The basic tenet of Brest and Born’s article is spot-on—return-only investing is unlikely to create the kind of incremental social return most impact investors would expect. The article also correctly points out that few non-grant impact funders are willing to invest significant time and resources in measuring social impact beyond the most basic level. Indeed, measuring true financial and social returns is fraught with difficulties, as is striking the right balance between them. For all the brave efforts to build infrastructure for such measurements and tradeoffs, little exists that is both meaningful and practical—especially in more challenging locations and sectors.

The article is wise in citing microfinance, which provides lessons both good and bad for impact investing. On the positive side, microfinance has done a great job of combining up-front capacity building with patient capital, and it does lots of social good from a financially sound and scalable basis. But microfinance also highlights the peril of letting hype run ahead of substance. There are lessons to be learned from a mismatch between the objectives of the management and the return expectations of investors. Meanwhile, interest in and resources for impact investing are increasing, often with unrealistic expectations about targeted financial returns, social impact, and sector and investor classes being reached.

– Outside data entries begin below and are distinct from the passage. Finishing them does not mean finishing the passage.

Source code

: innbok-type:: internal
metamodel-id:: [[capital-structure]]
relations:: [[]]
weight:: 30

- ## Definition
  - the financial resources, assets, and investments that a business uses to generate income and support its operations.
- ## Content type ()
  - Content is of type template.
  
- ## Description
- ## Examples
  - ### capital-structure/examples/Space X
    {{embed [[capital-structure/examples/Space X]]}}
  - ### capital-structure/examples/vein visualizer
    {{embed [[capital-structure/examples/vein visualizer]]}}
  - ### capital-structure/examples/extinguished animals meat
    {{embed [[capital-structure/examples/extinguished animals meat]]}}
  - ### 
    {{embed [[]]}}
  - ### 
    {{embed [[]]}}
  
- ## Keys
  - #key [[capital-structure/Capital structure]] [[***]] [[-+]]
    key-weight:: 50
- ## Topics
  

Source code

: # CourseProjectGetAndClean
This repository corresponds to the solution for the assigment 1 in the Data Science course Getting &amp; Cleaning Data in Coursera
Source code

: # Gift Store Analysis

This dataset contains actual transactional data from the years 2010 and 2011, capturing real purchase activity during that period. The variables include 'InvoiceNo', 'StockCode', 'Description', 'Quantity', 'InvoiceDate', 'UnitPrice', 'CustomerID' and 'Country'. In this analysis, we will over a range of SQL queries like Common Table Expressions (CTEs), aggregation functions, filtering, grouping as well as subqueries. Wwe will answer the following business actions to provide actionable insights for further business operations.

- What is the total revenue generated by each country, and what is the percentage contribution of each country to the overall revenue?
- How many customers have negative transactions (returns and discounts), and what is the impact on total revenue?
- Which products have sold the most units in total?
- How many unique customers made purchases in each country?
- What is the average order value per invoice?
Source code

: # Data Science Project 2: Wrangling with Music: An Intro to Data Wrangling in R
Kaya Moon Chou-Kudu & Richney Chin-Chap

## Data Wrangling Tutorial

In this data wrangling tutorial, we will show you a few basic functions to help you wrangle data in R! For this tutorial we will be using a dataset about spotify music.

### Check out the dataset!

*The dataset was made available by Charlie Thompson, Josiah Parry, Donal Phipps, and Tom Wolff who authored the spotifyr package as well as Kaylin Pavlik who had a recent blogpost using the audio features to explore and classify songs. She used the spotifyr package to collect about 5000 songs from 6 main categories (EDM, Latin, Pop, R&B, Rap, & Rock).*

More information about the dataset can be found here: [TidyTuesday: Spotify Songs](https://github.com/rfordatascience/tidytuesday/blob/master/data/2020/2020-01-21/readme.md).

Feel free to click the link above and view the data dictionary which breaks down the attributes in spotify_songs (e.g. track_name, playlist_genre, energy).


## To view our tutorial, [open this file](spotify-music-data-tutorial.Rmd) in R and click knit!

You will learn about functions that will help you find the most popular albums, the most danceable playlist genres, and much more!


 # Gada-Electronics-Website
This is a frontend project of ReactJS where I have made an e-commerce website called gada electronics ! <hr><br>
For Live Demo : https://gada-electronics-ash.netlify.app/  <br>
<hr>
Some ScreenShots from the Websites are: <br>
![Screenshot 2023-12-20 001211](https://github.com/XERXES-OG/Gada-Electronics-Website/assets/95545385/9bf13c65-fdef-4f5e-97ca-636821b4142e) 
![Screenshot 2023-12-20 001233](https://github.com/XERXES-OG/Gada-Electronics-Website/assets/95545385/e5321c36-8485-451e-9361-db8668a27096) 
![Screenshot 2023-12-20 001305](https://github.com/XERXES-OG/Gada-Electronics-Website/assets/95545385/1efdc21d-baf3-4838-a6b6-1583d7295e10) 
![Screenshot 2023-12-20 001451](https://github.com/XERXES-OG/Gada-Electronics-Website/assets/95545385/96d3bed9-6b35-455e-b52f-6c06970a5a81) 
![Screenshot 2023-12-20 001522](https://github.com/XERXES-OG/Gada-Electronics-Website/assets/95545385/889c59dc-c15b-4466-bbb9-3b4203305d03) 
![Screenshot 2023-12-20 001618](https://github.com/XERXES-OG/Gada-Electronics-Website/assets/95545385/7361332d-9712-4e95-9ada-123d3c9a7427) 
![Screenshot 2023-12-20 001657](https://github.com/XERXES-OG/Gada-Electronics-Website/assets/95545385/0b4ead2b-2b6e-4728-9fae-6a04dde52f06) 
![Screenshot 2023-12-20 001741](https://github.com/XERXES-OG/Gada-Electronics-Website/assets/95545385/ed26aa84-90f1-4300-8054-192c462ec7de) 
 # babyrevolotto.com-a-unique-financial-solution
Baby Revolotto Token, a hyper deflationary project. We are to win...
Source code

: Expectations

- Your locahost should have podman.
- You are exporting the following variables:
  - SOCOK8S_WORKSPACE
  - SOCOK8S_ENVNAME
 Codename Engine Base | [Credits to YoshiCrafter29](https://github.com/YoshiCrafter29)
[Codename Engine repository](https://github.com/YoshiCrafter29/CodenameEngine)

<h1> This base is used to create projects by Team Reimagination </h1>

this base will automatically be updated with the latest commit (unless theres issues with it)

This all could seem like a “perfect storm”—lots of interest and resources welling up around impact investing, combined with a shortage of investment-ready deals and methods—which is further complicated by mixed sources of funding and the sense that tradeoffs should be made between return and social impact. There are few practical ways for investors to measure, compare, or judge the returns and tradeoffs, and even fewer methods outlining how to combine the elements needed to produce positive results. (The elements include business advisory services, patient investment capital, business knowledge, and connections, among others.)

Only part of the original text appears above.